● Work item
Print out every record below, exactly as written.

● Given information
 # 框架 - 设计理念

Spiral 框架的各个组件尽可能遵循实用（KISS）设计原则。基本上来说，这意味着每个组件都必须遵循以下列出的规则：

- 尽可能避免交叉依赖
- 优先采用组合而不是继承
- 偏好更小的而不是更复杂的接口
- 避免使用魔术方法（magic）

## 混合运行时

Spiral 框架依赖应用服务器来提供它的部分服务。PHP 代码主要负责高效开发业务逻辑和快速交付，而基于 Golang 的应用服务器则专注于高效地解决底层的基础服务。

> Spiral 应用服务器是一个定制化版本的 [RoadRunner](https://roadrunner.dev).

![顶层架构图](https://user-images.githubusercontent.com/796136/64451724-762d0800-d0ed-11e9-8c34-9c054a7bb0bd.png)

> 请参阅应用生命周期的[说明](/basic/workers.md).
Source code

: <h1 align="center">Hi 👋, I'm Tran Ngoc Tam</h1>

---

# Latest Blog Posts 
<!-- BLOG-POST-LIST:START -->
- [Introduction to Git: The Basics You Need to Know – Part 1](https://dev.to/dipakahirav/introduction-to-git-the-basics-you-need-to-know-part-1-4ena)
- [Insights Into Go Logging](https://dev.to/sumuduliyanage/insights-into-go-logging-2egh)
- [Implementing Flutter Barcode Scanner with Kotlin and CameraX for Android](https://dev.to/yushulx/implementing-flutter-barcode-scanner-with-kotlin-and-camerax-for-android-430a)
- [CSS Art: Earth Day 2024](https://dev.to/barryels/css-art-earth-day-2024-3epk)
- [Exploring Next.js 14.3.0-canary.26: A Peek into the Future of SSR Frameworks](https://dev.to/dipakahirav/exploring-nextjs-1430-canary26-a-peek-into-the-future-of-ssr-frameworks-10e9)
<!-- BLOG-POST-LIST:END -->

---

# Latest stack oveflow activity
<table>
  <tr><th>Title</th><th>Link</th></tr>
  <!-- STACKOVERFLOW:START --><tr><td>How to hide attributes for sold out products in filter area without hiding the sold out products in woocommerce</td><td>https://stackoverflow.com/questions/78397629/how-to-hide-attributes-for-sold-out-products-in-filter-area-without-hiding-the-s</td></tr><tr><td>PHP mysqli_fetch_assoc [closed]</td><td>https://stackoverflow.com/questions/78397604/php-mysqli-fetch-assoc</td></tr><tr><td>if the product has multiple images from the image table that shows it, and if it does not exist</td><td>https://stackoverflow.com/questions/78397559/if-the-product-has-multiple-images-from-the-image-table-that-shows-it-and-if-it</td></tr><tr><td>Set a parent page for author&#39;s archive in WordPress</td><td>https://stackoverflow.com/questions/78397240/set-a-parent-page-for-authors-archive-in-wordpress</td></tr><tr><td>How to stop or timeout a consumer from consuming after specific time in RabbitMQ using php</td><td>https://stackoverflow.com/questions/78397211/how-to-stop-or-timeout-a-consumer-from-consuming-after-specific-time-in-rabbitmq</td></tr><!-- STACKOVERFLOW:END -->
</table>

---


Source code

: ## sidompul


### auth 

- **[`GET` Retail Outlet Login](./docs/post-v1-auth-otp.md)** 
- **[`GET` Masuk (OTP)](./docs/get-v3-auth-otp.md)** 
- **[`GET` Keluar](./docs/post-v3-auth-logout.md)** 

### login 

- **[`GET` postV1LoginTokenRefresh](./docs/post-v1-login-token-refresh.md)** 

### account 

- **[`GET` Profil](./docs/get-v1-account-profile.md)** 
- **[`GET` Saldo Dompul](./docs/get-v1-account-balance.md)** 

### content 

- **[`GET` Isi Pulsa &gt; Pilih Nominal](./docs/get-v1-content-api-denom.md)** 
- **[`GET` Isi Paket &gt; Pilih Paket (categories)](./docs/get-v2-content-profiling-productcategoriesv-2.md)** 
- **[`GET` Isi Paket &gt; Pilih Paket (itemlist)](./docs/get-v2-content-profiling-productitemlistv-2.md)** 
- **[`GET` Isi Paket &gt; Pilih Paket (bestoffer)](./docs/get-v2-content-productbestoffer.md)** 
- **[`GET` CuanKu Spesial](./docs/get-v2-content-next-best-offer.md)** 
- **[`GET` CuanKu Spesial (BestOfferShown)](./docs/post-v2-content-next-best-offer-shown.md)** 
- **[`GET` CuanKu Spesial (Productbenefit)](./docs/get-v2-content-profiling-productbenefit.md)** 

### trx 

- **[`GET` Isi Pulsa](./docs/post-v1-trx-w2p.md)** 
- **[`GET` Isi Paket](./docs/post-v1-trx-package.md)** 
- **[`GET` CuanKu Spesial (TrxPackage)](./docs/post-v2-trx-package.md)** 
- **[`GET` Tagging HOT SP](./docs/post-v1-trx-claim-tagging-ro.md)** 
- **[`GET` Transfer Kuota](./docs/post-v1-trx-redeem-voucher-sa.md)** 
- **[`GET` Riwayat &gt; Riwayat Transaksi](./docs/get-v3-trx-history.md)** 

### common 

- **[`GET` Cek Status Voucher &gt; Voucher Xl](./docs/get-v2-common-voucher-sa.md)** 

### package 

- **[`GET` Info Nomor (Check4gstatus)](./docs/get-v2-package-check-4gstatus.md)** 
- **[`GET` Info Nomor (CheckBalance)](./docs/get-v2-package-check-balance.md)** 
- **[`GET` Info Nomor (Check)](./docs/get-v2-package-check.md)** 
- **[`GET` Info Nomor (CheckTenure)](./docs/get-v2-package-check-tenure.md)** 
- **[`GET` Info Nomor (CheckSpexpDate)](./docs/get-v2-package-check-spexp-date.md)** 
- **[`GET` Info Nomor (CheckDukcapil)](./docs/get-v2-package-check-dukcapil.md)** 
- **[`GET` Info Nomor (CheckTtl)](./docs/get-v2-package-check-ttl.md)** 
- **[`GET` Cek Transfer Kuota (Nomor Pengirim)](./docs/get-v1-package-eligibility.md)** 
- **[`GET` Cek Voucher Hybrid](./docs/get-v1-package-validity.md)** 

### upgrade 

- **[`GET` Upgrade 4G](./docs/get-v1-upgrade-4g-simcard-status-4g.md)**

● Answer area
 # 框架 - 设计理念

Spiral 框架的各个组件尽可能遵循实用（KISS）设计原则。基本上来说，这意味着每个组件都必须遵循以下列出的规则：

- 尽可能避免交叉依赖
- 优先采用组合而不是继承
- 偏好更小的而不是更复杂的接口
- 避免使用魔术方法（magic）

## 混合运行时

Spiral 框架依赖应用服务器来提供它的部分服务。PHP 代码主要负责高效开发业务逻辑和快速交付，而基于 Golang 的应用服务器则专注于高效地解决底层的基础服务。

> Spiral 应用服务器是一个定制化版本的 [RoadRunner](https://roadrunner.dev).

![顶层架构图](https://user-images.githubusercontent.com/796136/64451724-762d0800-d0ed-11e9-8c34-9c054a7bb0bd.png)

> 请参阅应用生命周期的[说明](/basic/workers.md).
Source code

: <h1 align="center">Hi 👋, I'm Tran Ngoc Tam</h1>

---

# Latest Blog Posts 
<!-- BLOG-POST-LIST:START -->
- [Introduction to Git: The Basics You Need to Know – Part 1](https://dev.to/dipakahirav/introduction-to-git-the-basics-you-need-to-know-part-1-4ena)
- [Insights Into Go Logging](https://dev.to/sumuduliyanage/insights-into-go-logging-2egh)
- [Implementing Flutter Barcode Scanner with Kotlin and CameraX for Android](https://dev.to/yushulx/implementing-flutter-barcode-scanner-with-kotlin-and-camerax-for-android-430a)
- [CSS Art: Earth Day 2024](https://dev.to/barryels/css-art-earth-day-2024-3epk)
- [Exploring Next.js 14.3.0-canary.26: A Peek into the Future of SSR Frameworks](https://dev.to/dipakahirav/exploring-nextjs-1430-canary26-a-peek-into-the-future-of-ssr-frameworks-10e9)
<!-- BLOG-POST-LIST:END -->

---

# Latest stack oveflow activity
<table>
  <tr><th>Title</th><th>Link</th></tr>
  <!-- STACKOVERFLOW:START --><tr><td>How to hide attributes for sold out products in filter area without hiding the sold out products in woocommerce</td><td>https://stackoverflow.com/questions/78397629/how-to-hide-attributes-for-sold-out-products-in-filter-area-without-hiding-the-s</td></tr><tr><td>PHP mysqli_fetch_assoc [closed]</td><td>https://stackoverflow.com/questions/78397604/php-mysqli-fetch-assoc</td></tr><tr><td>if the product has multiple images from the image table that shows it, and if it does not exist</td><td>https://stackoverflow.com/questions/78397559/if-the-product-has-multiple-images-from-the-image-table-that-shows-it-and-if-it</td></tr><tr><td>Set a parent page for author&#39;s archive in WordPress</td><td>https://stackoverflow.com/questions/78397240/set-a-parent-page-for-authors-archive-in-wordpress</td></tr><tr><td>How to stop or timeout a consumer from consuming after specific time in RabbitMQ using php</td><td>https://stackoverflow.com/questions/78397211/how-to-stop-or-timeout-a-consumer-from-consuming-after-specific-time-in-rabbitmq</td></tr><!-- STACKOVERFLOW:END -->
</table>

---


Source code

: ## sidompul


### auth 

- **[`GET` Retail Outlet Login](./docs/post-v1-auth-otp.md)** 
- **[`GET` Masuk (OTP)](./docs/get-v3-auth-otp.md)** 
- **[`GET` Keluar](./docs/post-v3-auth-logout.md)** 

### login 

- **[`GET` postV1LoginTokenRefresh](./docs/post-v1-login-token-refresh.md)** 

### account 

- **[`GET` Profil](./docs/get-v1-account-profile.md)** 
- **[`GET` Saldo Dompul](./docs/get-v1-account-balance.md)** 

### content 

- **[`GET` Isi Pulsa &gt; Pilih Nominal](./docs/get-v1-content-api-denom.md)** 
- **[`GET` Isi Paket &gt; Pilih Paket (categories)](./docs/get-v2-content-profiling-productcategoriesv-2.md)** 
- **[`GET` Isi Paket &gt; Pilih Paket (itemlist)](./docs/get-v2-content-profiling-productitemlistv-2.md)** 
- **[`GET` Isi Paket &gt; Pilih Paket (bestoffer)](./docs/get-v2-content-productbestoffer.md)** 
- **[`GET` CuanKu Spesial](./docs/get-v2-content-next-best-offer.md)** 
- **[`GET` CuanKu Spesial (BestOfferShown)](./docs/post-v2-content-next-best-offer-shown.md)** 
- **[`GET` CuanKu Spesial (Productbenefit)](./docs/get-v2-content-profiling-productbenefit.md)** 

### trx 

- **[`GET` Isi Pulsa](./docs/post-v1-trx-w2p.md)** 
- **[`GET` Isi Paket](./docs/post-v1-trx-package.md)** 
- **[`GET` CuanKu Spesial (TrxPackage)](./docs/post-v2-trx-package.md)** 
- **[`GET` Tagging HOT SP](./docs/post-v1-trx-claim-tagging-ro.md)** 
- **[`GET` Transfer Kuota](./docs/post-v1-trx-redeem-voucher-sa.md)** 
- **[`GET` Riwayat &gt; Riwayat Transaksi](./docs/get-v3-trx-history.md)** 

### common 

- **[`GET` Cek Status Voucher &gt; Voucher Xl](./docs/get-v2-common-voucher-sa.md)** 

### package 

- **[`GET` Info Nomor (Check4gstatus)](./docs/get-v2-package-check-4gstatus.md)** 
- **[`GET` Info Nomor (CheckBalance)](./docs/get-v2-package-check-balance.md)** 
- **[`GET` Info Nomor (Check)](./docs/get-v2-package-check.md)** 
- **[`GET` Info Nomor (CheckTenure)](./docs/get-v2-package-check-tenure.md)** 
- **[`GET` Info Nomor (CheckSpexpDate)](./docs/get-v2-package-check-spexp-date.md)** 
- **[`GET` Info Nomor (CheckDukcapil)](./docs/get-v2-package-check-dukcapil.md)** 
- **[`GET` Info Nomor (CheckTtl)](./docs/get-v2-package-check-ttl.md)** 
- **[`GET` Cek Transfer Kuota (Nomor Pengirim)](./docs/get-v1-package-eligibility.md)** 
- **[`GET` Cek Voucher Hybrid](./docs/get-v1-package-validity.md)** 

### upgrade 

- **[`GET` Upgrade 4G](./docs/get-v1-upgrade-4g-simcard-status-4g.md)**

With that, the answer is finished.